Pages: [ 1 | 2 | 3 | 4 | 5 | 6 | 7 | 8 | 9 | 10 | 11 | 12 | 13 | 14 | 15 | 16 ]

Power Consumption

To provide you with a complete picture, we measured the power consumption of the systems (without a monitor) based on the tested CPUs. The CPUs worked in their nominal modes. The system configurations were the same as in the performance tests. We enabled Enhanced Intel SpeedStep and Cool’n’Quiet 2.0 technologies. The CPUs were loaded with Prime95 utility.

The results were quite predictable and logical. The tendencies are evident. First, CPUs manufactured with 45nm process consume considerably less power than their 65nm competitors. Second, power consumption depends directly on the clock frequency. That is why the new Core 2 Quad Q8200 may be considered the most power-efficient quad-core desktop processor.
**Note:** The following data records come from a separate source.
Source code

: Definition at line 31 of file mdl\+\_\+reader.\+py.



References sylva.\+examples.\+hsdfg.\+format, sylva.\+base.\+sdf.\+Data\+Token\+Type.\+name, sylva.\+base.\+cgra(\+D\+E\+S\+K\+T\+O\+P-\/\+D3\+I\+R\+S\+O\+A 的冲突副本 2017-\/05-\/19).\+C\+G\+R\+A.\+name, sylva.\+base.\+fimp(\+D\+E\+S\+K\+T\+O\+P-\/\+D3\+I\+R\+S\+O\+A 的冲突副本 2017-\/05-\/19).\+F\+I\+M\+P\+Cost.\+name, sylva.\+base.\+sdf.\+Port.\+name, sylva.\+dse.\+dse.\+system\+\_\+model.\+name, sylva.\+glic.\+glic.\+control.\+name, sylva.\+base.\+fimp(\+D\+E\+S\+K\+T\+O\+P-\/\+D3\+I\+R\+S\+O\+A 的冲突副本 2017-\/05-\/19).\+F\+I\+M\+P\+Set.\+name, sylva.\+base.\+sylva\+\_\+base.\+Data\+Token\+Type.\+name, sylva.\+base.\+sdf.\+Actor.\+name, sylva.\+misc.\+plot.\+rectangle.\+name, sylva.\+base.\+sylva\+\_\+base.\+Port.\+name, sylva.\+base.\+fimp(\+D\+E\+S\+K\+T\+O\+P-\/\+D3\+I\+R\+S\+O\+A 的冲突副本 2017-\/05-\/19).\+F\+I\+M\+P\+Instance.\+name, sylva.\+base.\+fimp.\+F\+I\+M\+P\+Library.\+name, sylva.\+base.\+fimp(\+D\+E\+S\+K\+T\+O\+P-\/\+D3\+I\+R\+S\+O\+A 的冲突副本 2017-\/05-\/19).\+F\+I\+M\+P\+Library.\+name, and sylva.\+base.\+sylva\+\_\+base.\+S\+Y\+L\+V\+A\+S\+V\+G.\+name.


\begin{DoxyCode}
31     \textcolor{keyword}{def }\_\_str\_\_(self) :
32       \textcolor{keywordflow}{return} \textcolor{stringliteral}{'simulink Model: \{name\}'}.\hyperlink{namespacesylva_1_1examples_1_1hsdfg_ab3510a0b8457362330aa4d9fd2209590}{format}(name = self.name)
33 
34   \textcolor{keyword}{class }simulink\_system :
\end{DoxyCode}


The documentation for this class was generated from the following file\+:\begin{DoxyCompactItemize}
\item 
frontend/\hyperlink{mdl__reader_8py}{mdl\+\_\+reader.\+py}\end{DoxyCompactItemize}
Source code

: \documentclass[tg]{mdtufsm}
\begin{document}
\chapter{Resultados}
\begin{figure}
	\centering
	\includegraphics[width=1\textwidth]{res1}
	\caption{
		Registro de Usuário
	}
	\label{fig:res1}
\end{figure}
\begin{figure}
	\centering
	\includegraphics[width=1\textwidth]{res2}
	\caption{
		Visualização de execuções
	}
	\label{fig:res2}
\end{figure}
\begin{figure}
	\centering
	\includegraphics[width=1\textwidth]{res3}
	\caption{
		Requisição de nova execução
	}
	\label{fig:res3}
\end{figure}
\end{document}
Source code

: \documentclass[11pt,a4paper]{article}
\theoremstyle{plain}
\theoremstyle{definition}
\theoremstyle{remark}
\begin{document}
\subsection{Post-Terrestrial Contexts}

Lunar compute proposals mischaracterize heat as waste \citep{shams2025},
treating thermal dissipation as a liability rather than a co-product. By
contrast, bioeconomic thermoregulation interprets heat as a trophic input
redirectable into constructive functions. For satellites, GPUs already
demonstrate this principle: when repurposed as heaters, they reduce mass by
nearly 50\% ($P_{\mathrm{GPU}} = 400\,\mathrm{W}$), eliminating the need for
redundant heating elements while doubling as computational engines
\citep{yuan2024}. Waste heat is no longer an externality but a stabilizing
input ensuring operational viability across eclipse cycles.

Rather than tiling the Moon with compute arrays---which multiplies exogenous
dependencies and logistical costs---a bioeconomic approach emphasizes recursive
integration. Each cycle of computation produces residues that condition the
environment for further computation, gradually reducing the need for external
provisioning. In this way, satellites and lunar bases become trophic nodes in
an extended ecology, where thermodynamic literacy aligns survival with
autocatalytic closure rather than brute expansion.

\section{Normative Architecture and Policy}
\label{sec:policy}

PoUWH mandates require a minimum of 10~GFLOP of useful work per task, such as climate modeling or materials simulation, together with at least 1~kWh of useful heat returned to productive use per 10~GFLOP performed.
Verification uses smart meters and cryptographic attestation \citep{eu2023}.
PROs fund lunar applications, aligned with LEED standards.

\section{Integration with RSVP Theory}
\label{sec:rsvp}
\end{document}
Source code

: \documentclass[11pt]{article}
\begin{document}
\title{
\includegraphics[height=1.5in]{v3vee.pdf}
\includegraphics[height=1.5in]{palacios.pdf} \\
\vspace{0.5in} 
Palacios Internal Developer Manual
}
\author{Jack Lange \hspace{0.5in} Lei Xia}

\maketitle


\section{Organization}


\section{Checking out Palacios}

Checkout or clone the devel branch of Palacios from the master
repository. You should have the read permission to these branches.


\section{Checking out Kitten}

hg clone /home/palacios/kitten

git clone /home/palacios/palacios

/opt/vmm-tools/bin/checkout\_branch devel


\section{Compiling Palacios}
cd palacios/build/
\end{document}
The results of the Phenom X4 9950 processor stand out on the diagrams. K10 microarchitecture of this CPU doesn’t allow it to compete in power consumption even against the 65nm Core 2 Quad Q6600. So, the top quad-core AMD processor loses to junior Intel quad-core solutions not only in performance but also from the power efficiency standpoint. Just think about it: a faster system built with Core 2 Quad Q8200 consumes 1.5 times less power than a system on AMD Phenom X4 9950!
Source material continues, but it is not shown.